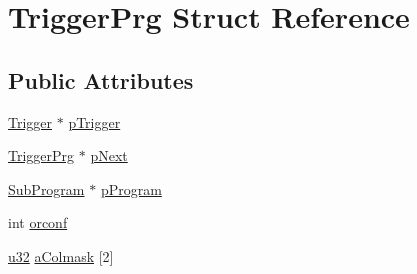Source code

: \hypertarget{struct_trigger_prg}{\section{Trigger\-Prg Struct Reference}
\label{struct_trigger_prg}
}
\subsection*{Public Attributes}
\begin{DoxyCompactItemize}
\item 
\hyperlink{struct_trigger}{Trigger} $\ast$ \hyperlink{struct_trigger_prg_af70e5a74c954bc7a1eb8ee1162c40368}{p\-Trigger}
\item 
\hyperlink{struct_trigger_prg}{Trigger\-Prg} $\ast$ \hyperlink{struct_trigger_prg_a551b8a29a8c4ff785afab1596e5d8710}{p\-Next}
\item 
\hyperlink{struct_sub_program}{Sub\-Program} $\ast$ \hyperlink{struct_trigger_prg_aa770aee270c7c5df85578dc4a6686134}{p\-Program}
\item 
int \hyperlink{struct_trigger_prg_aa475acda58c472b3491f6aa17020bf68}{orconf}
\item 
\hyperlink{sqlite3_8c_a03ad5adfaeb9b7640dde78a0cc390319}{u32} \hyperlink{struct_trigger_prg_aeac0a4cd1f1d287981ae33c4d171b614}{a\-Colmask} \mbox{[}2\mbox{]}
\end{DoxyCompactItemize}


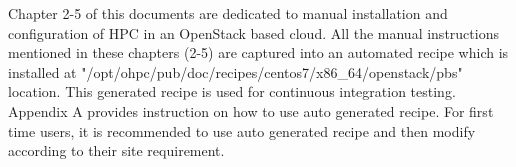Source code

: 
Chapter 2-5 of this documents are dedicated to manual installation and configuration of HPC in an OpenStack based cloud. All the manual instructions mentioned in these chapters (2-5) are captured into an automated recipe which is installed at "/opt/ohpc/pub/doc/recipes/centos7/x86\_64/openstack/pbs" location. This generated recipe is used for continuous integration testing. 
Appendix A provides instruction on how to use auto generated recipe. For first time users, it is recommended to use auto generated recipe and then modify according to their site requirement.

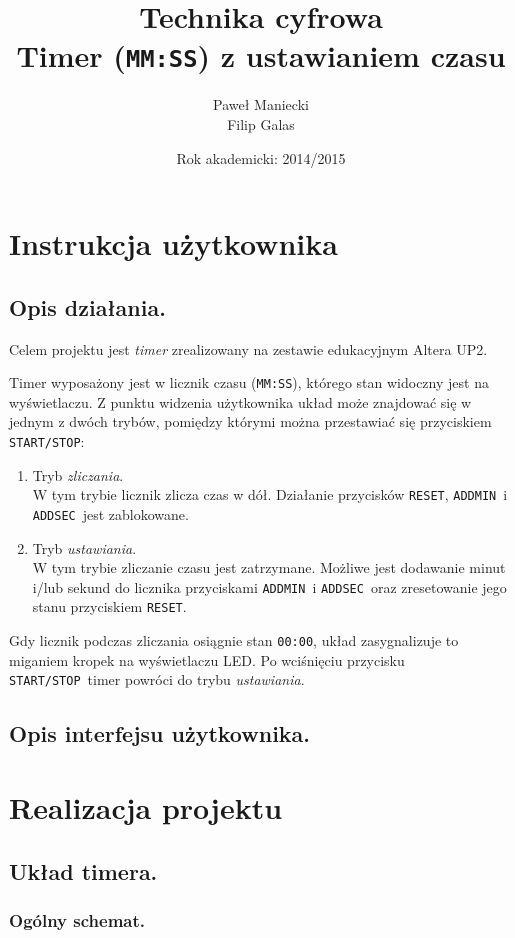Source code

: \documentclass[a4paper,oneside]{report}
\title{
	\textbf{Technika cyfrowa}
	\\
	Timer (\texttt{MM:SS}) z ustawianiem czasu
	}
\author{
	Paweł Maniecki\\
	Filip Galas
	}
\date{Rok akademicki: 2014/2015}
\newcommand{\startstop}{\texttt{START/STOP}}
\newcommand{\reset}{\texttt{RESET}}
\newcommand{\addmin}{\texttt{ADD\textunderscore MIN}}
\newcommand{\addsec}{\texttt{ADD\textunderscore SEC}}
\begin{document}
\maketitle

\tableofcontents
\listoffigures

\chapter{Instrukcja użytkownika}
\section{Opis działania.}
Celem projektu jest \emph{timer} zrealizowany na zestawie
edukacyjnym Altera UP2.

Timer wyposażony jest w licznik czasu (\texttt{MM:SS}), którego
stan widoczny jest na wyświetlaczu. Z punktu widzenia użytkownika
układ może znajdować się w jednym z dwóch trybów, pomiędzy którymi
można przestawiać się przyciskiem \startstop :
\begin{enumerate}
\item Tryb \emph{zliczania}.\\
W tym trybie licznik zlicza czas w dół. Działanie przycisków
\reset , \addmin\ i \addsec\ jest zablokowane.
\item Tryb \emph{ustawiania}.\\
W tym trybie zliczanie czasu jest zatrzymane. Możliwe jest
dodawanie minut i/lub sekund do licznika przyciskami \addmin\ i
\addsec\ oraz zresetowanie jego stanu przyciskiem \reset .
\end{enumerate}
Gdy licznik podczas zliczania osiągnie stan \texttt{00:00}, układ
zasygnalizuje to miganiem kropek na wyświetlaczu LED. Po
wciśnięciu przycisku \startstop\ timer powróci do trybu
\emph{ustawiania}.
\section{Opis interfejsu użytkownika.}

\chapter{Realizacja projektu}
\section{Układ timera.}
\subsection{Ogólny schemat.}
\end{document}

=======

**The problem**
Set down all records verbatim, omitting images.

**Exercise answer**
Source code

: \hypertarget{struct_trigger_prg}{\section{Trigger\-Prg Struct Reference}
\label{struct_trigger_prg}
}
\subsection*{Public Attributes}
\begin{DoxyCompactItemize}
\item 
\hyperlink{struct_trigger}{Trigger} $\ast$ \hyperlink{struct_trigger_prg_af70e5a74c954bc7a1eb8ee1162c40368}{p\-Trigger}
\item 
\hyperlink{struct_trigger_prg}{Trigger\-Prg} $\ast$ \hyperlink{struct_trigger_prg_a551b8a29a8c4ff785afab1596e5d8710}{p\-Next}
\item 
\hyperlink{struct_sub_program}{Sub\-Program} $\ast$ \hyperlink{struct_trigger_prg_aa770aee270c7c5df85578dc4a6686134}{p\-Program}
\item 
int \hyperlink{struct_trigger_prg_aa475acda58c472b3491f6aa17020bf68}{orconf}
\item 
\hyperlink{sqlite3_8c_a03ad5adfaeb9b7640dde78a0cc390319}{u32} \hyperlink{struct_trigger_prg_aeac0a4cd1f1d287981ae33c4d171b614}{a\-Colmask} \mbox{[}2\mbox{]}
\end{DoxyCompactItemize}


Source code

: 
Chapter 2-5 of this documents are dedicated to manual installation and configuration of HPC in an OpenStack based cloud. All the manual instructions mentioned in these chapters (2-5) are captured into an automated recipe which is installed at "/opt/ohpc/pub/doc/recipes/centos7/x86\_64/openstack/pbs" location. This generated recipe is used for continuous integration testing. 
Appendix A provides instruction on how to use auto generated recipe. For first time users, it is recommended to use auto generated recipe and then modify according to their site requirement.

Source code

: \documentclass[a4paper,oneside]{report}
\title{
	\textbf{Technika cyfrowa}
	\\
	Timer (\texttt{MM:SS}) z ustawianiem czasu
	}
\author{
	Paweł Maniecki\\
	Filip Galas
	}
\date{Rok akademicki: 2014/2015}
\newcommand{\startstop}{\texttt{START/STOP}}
\newcommand{\reset}{\texttt{RESET}}
\newcommand{\addmin}{\texttt{ADD\textunderscore MIN}}
\newcommand{\addsec}{\texttt{ADD\textunderscore SEC}}
\begin{document}
\maketitle

\tableofcontents
\listoffigures

\chapter{Instrukcja użytkownika}
\section{Opis działania.}
Celem projektu jest \emph{timer} zrealizowany na zestawie
edukacyjnym Altera UP2.

Timer wyposażony jest w licznik czasu (\texttt{MM:SS}), którego
stan widoczny jest na wyświetlaczu. Z punktu widzenia użytkownika
układ może znajdować się w jednym z dwóch trybów, pomiędzy którymi
można przestawiać się przyciskiem \startstop :
\begin{enumerate}
\item Tryb \emph{zliczania}.\\
W tym trybie licznik zlicza czas w dół. Działanie przycisków
\reset , \addmin\ i \addsec\ jest zablokowane.
\item Tryb \emph{ustawiania}.\\
W tym trybie zliczanie czasu jest zatrzymane. Możliwe jest
dodawanie minut i/lub sekund do licznika przyciskami \addmin\ i
\addsec\ oraz zresetowanie jego stanu przyciskiem \reset .
\end{enumerate}
Gdy licznik podczas zliczania osiągnie stan \texttt{00:00}, układ
zasygnalizuje to miganiem kropek na wyświetlaczu LED. Po
wciśnięciu przycisku \startstop\ timer powróci do trybu
\emph{ustawiania}.
\section{Opis interfejsu użytkownika.}

\chapter{Realizacja projektu}
\section{Układ timera.}
\subsection{Ogólny schemat.}
\end{document}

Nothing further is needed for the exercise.